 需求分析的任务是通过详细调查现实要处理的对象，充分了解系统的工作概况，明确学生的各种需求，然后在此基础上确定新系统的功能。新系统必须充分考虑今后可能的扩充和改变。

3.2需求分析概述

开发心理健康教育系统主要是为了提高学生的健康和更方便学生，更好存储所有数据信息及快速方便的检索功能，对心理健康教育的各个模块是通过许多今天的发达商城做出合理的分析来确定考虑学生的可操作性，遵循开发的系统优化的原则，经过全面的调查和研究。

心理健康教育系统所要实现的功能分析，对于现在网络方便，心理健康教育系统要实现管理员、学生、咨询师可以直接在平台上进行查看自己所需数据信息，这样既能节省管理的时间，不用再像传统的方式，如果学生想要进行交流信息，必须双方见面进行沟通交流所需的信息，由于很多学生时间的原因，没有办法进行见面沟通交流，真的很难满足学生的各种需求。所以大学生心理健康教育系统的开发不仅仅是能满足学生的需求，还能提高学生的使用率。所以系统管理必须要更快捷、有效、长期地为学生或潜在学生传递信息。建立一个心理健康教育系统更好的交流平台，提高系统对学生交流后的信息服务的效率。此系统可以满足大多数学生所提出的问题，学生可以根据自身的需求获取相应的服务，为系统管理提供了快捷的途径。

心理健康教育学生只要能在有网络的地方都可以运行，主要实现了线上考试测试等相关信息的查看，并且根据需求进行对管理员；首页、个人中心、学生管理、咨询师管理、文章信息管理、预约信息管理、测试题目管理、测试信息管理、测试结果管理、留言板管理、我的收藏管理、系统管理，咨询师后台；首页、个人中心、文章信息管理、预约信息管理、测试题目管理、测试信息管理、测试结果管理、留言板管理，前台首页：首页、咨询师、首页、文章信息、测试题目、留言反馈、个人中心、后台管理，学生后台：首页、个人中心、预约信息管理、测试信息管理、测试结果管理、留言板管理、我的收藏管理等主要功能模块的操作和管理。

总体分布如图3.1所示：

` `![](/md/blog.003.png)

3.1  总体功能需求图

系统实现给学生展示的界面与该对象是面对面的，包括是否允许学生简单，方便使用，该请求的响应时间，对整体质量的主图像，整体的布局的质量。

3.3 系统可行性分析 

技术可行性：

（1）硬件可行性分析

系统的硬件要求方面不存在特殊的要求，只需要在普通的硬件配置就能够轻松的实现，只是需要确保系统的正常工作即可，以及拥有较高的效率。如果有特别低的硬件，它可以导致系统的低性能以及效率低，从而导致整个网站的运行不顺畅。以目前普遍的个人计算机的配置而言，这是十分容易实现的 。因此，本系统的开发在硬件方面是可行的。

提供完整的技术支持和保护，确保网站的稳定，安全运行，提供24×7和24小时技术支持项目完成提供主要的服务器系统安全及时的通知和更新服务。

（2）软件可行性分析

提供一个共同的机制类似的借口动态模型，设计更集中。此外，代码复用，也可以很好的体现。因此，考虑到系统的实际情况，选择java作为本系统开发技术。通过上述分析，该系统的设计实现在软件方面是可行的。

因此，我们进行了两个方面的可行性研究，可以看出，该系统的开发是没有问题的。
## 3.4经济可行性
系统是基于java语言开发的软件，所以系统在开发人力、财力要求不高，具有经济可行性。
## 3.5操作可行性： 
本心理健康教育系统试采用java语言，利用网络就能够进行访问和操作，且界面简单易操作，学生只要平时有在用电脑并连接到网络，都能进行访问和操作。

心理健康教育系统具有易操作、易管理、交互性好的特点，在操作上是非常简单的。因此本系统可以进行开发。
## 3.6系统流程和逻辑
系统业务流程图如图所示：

——————

TO DO
Output exactly the lines of the data that run from the one containing "系统是基于java语言开发的" to the very last line, and no others.

THE ANSWER
系统是基于java语言开发的软件，所以系统在开发人力、财力要求不高，具有经济可行性。
## 3.5操作可行性： 
本心理健康教育系统试采用java语言，利用网络就能够进行访问和操作，且界面简单易操作，学生只要平时有在用电脑并连接到网络，都能进行访问和操作。

心理健康教育系统具有易操作、易管理、交互性好的特点，在操作上是非常简单的。因此本系统可以进行开发。
## 3.6系统流程和逻辑
系统业务流程图如图所示：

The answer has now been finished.